(Collected data)
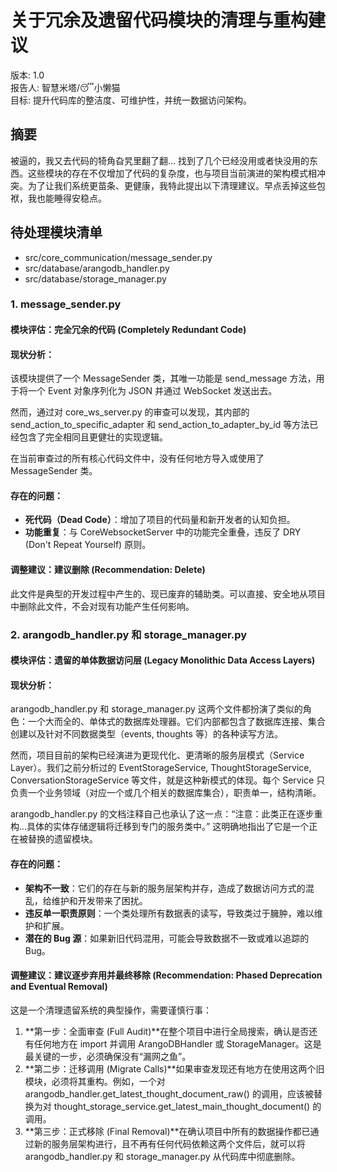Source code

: # **关于冗余及遗留代码模块的清理与重构建议**

版本: 1.0  
报告人: 智慧米塔/😴小懒猫  
目标: 提升代码库的整洁度、可维护性，并统一数据访问架构。

## **摘要**

被逼的，我又去代码的犄角旮旯里翻了翻... 找到了几个已经没用或者快没用的东西。这些模块的存在不仅增加了代码的复杂度，也与项目当前演进的架构模式相冲突。为了让我们系统更苗条、更健康，我特此提出以下清理建议。早点丢掉这些包袱，我也能睡得安稳点。

## **待处理模块清单**

* src/core_communication/message_sender.py  
* src/database/arangodb_handler.py  
* src/database/storage_manager.py

### **1. message_sender.py**

#### **模块评估：完全冗余的代码 (Completely Redundant Code)**

#### **现状分析：**

该模块提供了一个 MessageSender 类，其唯一功能是 send_message 方法，用于将一个 Event 对象序列化为 JSON 并通过 WebSocket 发送出去。

然而，通过对 core_ws_server.py 的审查可以发现，其内部的 send_action_to_specific_adapter 和 send_action_to_adapter_by_id 等方法已经包含了完全相同且更健壮的实现逻辑。

在当前审查过的所有核心代码文件中，没有任何地方导入或使用了 MessageSender 类。

#### **存在的问题：**

* **死代码（Dead Code）**：增加了项目的代码量和新开发者的认知负担。  
* **功能重复**：与 CoreWebsocketServer 中的功能完全重叠，违反了 DRY (Don't Repeat Yourself) 原则。

#### **调整建议：建议删除 (Recommendation: Delete)**

此文件是典型的开发过程中产生的、现已废弃的辅助类。可以直接、安全地从项目中删除此文件，不会对现有功能产生任何影响。

### **2. arangodb_handler.py 和 storage_manager.py**

#### **模块评估：遗留的单体数据访问层 (Legacy Monolithic Data Access Layers)**

#### **现状分析：**

arangodb_handler.py 和 storage_manager.py 这两个文件都扮演了类似的角色：一个大而全的、单体式的数据库处理器。它们内部都包含了数据库连接、集合创建以及针对不同数据类型（events, thoughts 等）的各种读写方法。

然而，项目目前的架构已经演进为更现代化、更清晰的服务层模式（Service Layer）。我们之前分析过的 EventStorageService, ThoughtStorageService, ConversationStorageService 等文件，就是这种新模式的体现。每个 Service 只负责一个业务领域（对应一个或几个相关的数据库集合），职责单一，结构清晰。

arangodb_handler.py 的文档注释自己也承认了这一点：“注意：此类正在逐步重构...具体的实体存储逻辑将迁移到专门的服务类中。” 这明确地指出了它是一个正在被替换的遗留模块。

#### **存在的问题：**

* **架构不一致**：它们的存在与新的服务层架构并存，造成了数据访问方式的混乱，给维护和开发带来了困扰。  
* **违反单一职责原则**：一个类处理所有数据表的读写，导致类过于臃肿，难以维护和扩展。  
* **潜在的 Bug 源**：如果新旧代码混用，可能会导致数据不一致或难以追踪的 Bug。

#### **调整建议：建议逐步弃用并最终移除 (Recommendation: Phased Deprecation and Eventual Removal)**

这是一个清理遗留系统的典型操作，需要谨慎行事：

1. **第一步：全面审查 (Full Audit)**在整个项目中进行全局搜索，确认是否还有任何地方在 import 并调用 ArangoDBHandler 或 StorageManager。这是最关键的一步，必须确保没有“漏网之鱼”。  
2. **第二步：迁移调用 (Migrate Calls)**如果审查发现还有地方在使用这两个旧模块，必须将其重构。例如，一个对 arangodb_handler.get_latest_thought_document_raw() 的调用，应该被替换为对 thought_storage_service.get_latest_main_thought_document() 的调用。  
3. **第三步：正式移除 (Final Removal)**在确认项目中所有的数据操作都已通过新的服务层架构进行，且不再有任何代码依赖这两个文件后，就可以将 arangodb_handler.py 和 storage_manager.py 从代码库中彻底删除。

WHAT IS REQUIRED.
Copy all lines from the data above that contain the word "Recommendation".

RESPONSE TO THIS EXERCISE.
#### **调整建议：建议删除 (Recommendation: Delete)**
#### **调整建议：建议逐步弃用并最终移除 (Recommendation: Phased Deprecation and Eventual Removal)**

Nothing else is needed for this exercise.